Я ему строго сказал: «Надарай, слушайся меня. Берия арестован, если сделаешь какую глупость, будет хуже». Он потихоньку стал разжимать руку, и я взял револьвер. Когда я стал его ощупывать сзади, а там, в кармане был «Вальтер», он опять меня схватил, но тут я уже резко выдернул у него револьвер. Затем спокойно с ним поговорил, чтобы он, как горячий грузин, не кипятился, и отправил его под охрану в комнату. В дальнейшем я их всех распустил по домам. Вот примерно так всю ночь и возились.

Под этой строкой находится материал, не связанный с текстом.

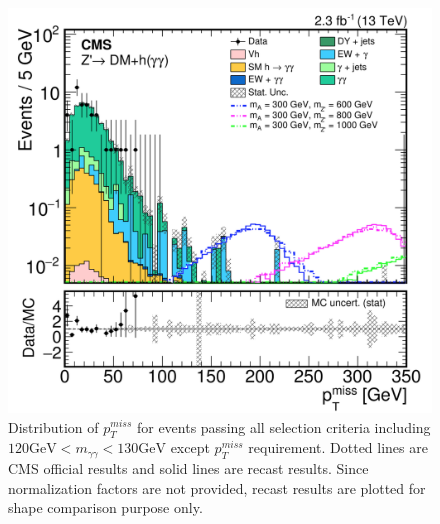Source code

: \documentclass[12pt,A4paper]{article}
\begin{document}
\begin{figure}[h!]
\centering
	\includegraphics[scale=0.6]{img/overlayed.png}
\caption{Distribution of $p_T^{miss}$ for events passing all selection criteria including $120 \textrm{GeV} < m_{\gamma\gamma} < 130 \textrm{GeV}$ except $p_T^{miss}$ requirement. Dotted lines are CMS official results\cite{ref:paper} and solid lines are recast results. Since normalization factors are not provided, recast results are plotted for shape comparison purpose only.}
\end{figure}

\clearpage
\end{document}
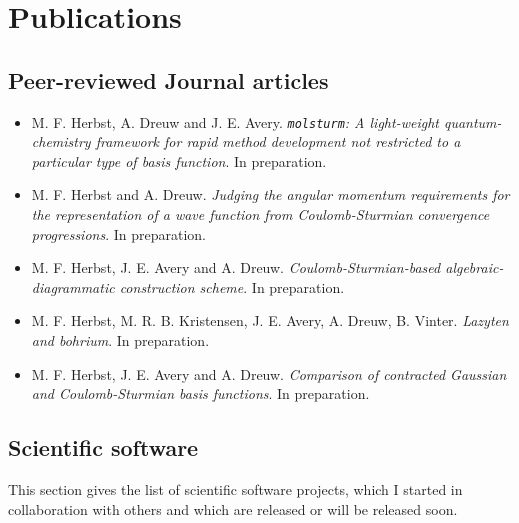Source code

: \chapter*{Publications}

\section*{Peer-reviewed Journal articles}
\begin{itemize}
	\item M. F. Herbst, A. Dreuw and J. E. Avery.
		\textit{\texttt{molsturm}: A light-weight quantum-chemistry framework for rapid method development not restricted to a particular type of basis function}. In preparation.
	\item M. F. Herbst and A. Dreuw.
		\textit{Judging the angular momentum requirements for the representation of a wave function from Coulomb-Sturmian convergence progressions}. In preparation.
	\item M. F. Herbst, J. E. Avery and A. Dreuw.
		\textit{Coulomb-Sturmian-based algebraic-diagrammatic construction scheme}. In preparation.
	\item M. F. Herbst, M. R. B. Kristensen, J. E. Avery, A. Dreuw, B. Vinter.
		\textit{Lazyten and bohrium}. In preparation.
	\item M. F. Herbst, J. E. Avery and A. Dreuw.
		\textit{Comparison of contracted Gaussian and Coulomb-Sturmian basis functions}. In preparation.
\end{itemize}


\section*{Scientific software}
This section gives the list of scientific software projects,
which I started in collaboration with others
and which are released or will be released soon.

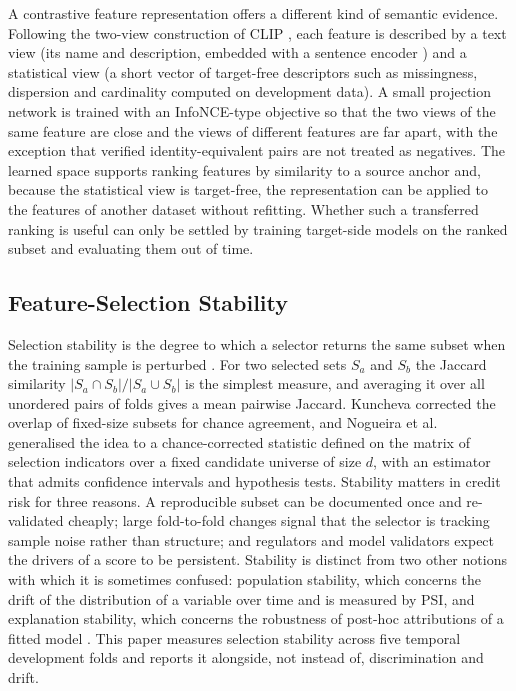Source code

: \documentclass[preprint,12pt]{elsarticle}
\begin{document}
A contrastive feature representation offers a different kind of semantic evidence. Following the two-view construction of CLIP \cite{radford2021}, each feature is described by a text view (its name and description, embedded with a sentence encoder \cite{reimers2019,wang2020minilm}) and a statistical view (a short vector of target-free descriptors such as missingness, dispersion and cardinality computed on development data). A small projection network is trained with an InfoNCE-type objective \cite{oord2018} so that the two views of the same feature are close and the views of different features are far apart, with the exception that verified identity-equivalent pairs are not treated as negatives. The learned space supports ranking features by similarity to a source anchor and, because the statistical view is target-free, the representation can be applied to the features of another dataset without refitting. Whether such a transferred ranking is useful can only be settled by training target-side models on the ranked subset and evaluating them out of time.

\subsection{Feature-Selection Stability}
\label{subsec:fs_stability_background}

Selection stability is the degree to which a selector returns the same subset when the training sample is perturbed \cite{kalousis2007}. For two selected sets $S_a$ and $S_b$ the Jaccard similarity $|S_a\cap S_b|/|S_a\cup S_b|$ \cite{jaccard1901} is the simplest measure, and averaging it over all unordered pairs of folds gives a mean pairwise Jaccard. Kuncheva \cite{kuncheva2007} corrected the overlap of fixed-size subsets for chance agreement, and Nogueira et al.\ \cite{nogueira2018} generalised the idea to a chance-corrected statistic defined on the matrix of selection indicators over a fixed candidate universe of size $d$, with an estimator that admits confidence intervals and hypothesis tests. Stability matters in credit risk for three reasons. A reproducible subset can be documented once and re-validated cheaply; large fold-to-fold changes signal that the selector is tracking sample noise rather than structure; and regulators and model validators expect the drivers of a score to be persistent. Stability is distinct from two other notions with which it is sometimes confused: population stability, which concerns the drift of the distribution of a variable over time and is measured by PSI, and explanation stability, which concerns the robustness of post-hoc attributions of a fitted model \cite{ballegeer2025}. This paper measures selection stability across five temporal development folds and reports it alongside, not instead of, discrimination and drift.
\end{document}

Морока была, когда я послал снять наружную охрану, стоявшую на улице, у особняка Берии[466]. Один <постовой> ушел, а другой ни в какую не захотел. Тогда я приказал предупредить его, что если он сейчас же не уйдет домой, то мы его посадим в тюрьму, и он ушел.
На следующий день пошли непрерывные звонки любопытных министров и других руководящих товарищей, с которыми мы были в хороших отношениях.
Часов в 15 нас с Кругловым вызвали в ЦК и сказали, чтобы мы приготовились и ехали допрашивать Берия в тюрьму, вернее, на гарнизонную гауптвахту, где он сидел. Нам Хрущев и Маленков подсказали ряд важных вопросов его автобиографии, а также выяснить, что он затевал с правительством.
Вернулись в кабинет к Круглову, а тот и заволновался: «А как мы будем смотреть ему в глаза? А что мы будем его спрашивать? А если он нас пошлет подальше?»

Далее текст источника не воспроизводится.